Air force is better. Hehe XD Okay maybe Im just saying that cuz I'm in it.


----------



## blackfuredfox (Oct 25, 2009)

now that i think, you might want to go to the Army Reserves, im not sure if the benefits are the same but thats what im doing, Marine Corps Reserves. actually join that, i want an awesome commander.


----------



## Revy (Oct 25, 2009)

ArielMT said:


> It was either/or for me when I signed up, but that was more than ten years ago.


o

k ^_^


----------



## cidconsul (Oct 25, 2009)

Revy said:


> What do you mean?
> 
> I got a 30k bonus which was guarantee'd and the GI bill?

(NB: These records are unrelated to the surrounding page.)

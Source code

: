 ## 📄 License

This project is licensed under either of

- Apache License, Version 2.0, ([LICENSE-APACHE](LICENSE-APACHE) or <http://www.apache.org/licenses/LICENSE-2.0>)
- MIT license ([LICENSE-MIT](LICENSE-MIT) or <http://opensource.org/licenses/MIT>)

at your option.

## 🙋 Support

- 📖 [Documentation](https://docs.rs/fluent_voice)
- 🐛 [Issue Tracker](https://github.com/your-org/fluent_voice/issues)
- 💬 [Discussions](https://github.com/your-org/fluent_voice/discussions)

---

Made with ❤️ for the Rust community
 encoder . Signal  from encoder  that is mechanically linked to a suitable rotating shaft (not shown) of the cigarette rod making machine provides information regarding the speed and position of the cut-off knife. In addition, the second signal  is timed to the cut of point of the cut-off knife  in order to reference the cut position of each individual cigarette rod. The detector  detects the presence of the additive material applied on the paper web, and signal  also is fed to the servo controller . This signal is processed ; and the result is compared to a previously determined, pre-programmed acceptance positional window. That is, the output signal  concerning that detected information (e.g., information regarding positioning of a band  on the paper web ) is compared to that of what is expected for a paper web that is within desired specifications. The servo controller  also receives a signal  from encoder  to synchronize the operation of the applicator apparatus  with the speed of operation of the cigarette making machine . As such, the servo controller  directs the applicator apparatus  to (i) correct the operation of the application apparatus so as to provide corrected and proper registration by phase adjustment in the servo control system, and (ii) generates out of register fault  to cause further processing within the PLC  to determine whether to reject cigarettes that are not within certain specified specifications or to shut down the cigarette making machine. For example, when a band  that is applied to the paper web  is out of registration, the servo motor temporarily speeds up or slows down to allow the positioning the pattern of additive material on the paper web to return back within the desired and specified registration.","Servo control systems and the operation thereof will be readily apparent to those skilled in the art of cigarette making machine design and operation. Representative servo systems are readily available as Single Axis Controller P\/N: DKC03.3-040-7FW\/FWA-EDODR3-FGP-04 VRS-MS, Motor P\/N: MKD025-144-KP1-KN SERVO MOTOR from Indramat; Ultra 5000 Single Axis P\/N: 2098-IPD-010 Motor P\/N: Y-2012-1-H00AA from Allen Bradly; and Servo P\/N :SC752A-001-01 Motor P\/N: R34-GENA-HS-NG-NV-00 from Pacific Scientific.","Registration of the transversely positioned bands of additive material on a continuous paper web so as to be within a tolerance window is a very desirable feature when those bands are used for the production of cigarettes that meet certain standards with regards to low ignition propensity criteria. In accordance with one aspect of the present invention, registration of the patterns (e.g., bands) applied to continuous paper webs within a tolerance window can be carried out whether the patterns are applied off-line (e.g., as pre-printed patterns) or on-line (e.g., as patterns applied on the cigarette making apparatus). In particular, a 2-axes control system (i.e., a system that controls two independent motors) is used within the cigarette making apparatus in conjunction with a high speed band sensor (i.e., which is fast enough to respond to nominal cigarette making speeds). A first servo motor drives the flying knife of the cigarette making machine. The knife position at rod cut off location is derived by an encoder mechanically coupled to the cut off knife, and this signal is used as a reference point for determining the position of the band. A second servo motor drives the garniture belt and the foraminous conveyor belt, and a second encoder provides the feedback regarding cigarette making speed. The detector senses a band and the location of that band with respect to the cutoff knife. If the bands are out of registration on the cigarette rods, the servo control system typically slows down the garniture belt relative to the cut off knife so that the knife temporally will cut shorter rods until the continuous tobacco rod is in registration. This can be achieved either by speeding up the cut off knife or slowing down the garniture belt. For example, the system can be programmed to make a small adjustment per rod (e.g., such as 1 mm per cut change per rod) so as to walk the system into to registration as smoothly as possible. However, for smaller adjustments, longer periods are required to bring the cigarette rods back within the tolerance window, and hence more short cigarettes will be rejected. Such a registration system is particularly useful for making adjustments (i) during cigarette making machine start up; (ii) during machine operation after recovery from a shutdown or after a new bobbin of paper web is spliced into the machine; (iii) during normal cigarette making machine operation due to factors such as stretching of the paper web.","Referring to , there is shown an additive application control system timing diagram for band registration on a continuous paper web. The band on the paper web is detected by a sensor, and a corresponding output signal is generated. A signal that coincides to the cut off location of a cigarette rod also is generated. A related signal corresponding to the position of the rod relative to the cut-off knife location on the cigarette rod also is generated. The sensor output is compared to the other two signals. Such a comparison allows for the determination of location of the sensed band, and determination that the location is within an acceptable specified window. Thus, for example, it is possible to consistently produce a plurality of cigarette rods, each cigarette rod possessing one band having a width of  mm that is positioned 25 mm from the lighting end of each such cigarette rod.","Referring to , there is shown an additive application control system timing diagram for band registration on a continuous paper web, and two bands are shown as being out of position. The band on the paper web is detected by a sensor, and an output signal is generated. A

The G.I. Bill pays by reimbursement. You pay the tuition and books entirely out of pocket, then the VA begins reimbursing you a few weeks later. The problem with that is you have to already have the money you need before they'll give it to you.





.


----------



## Revy (Oct 25, 2009)

Well I never really looked up the old GI bill, since its now changed to the Post 9/11 GI bill its much different, getting paid E-5 BAH sounds pretty awesome.

But people who do school usually use Tuition Assistance, which you would only have to pay back if you drop or fail the class.


----------



## Vintage (Oct 25, 2009)

cidconsul said:


> The G.I. Bill pays by reimbursement. You pay the tuition and books entirely out of pocket, then the VA begins reimbursing you a few weeks later. The problem with that is you have to already have the money you need before they'll give it to you.



they do not do this anymore unless you specifically opt into the chapter 30 gi bill! see here


----------



## Ieatcrackersandjumpcliffs (Oct 25, 2009)

Glaice said:


> Obama is considering repealing that.


 
He won't touch it. Most grunts are right-wing christians who will rather be locked in the brig than serve next to a fag.


----------



## Jashwa (Oct 25, 2009)

Ieatcrackersandjumpcliffs said:


> He won't touch it. Most grunts are right-wing christians who will rather be locked in the brig than serve next to a fag.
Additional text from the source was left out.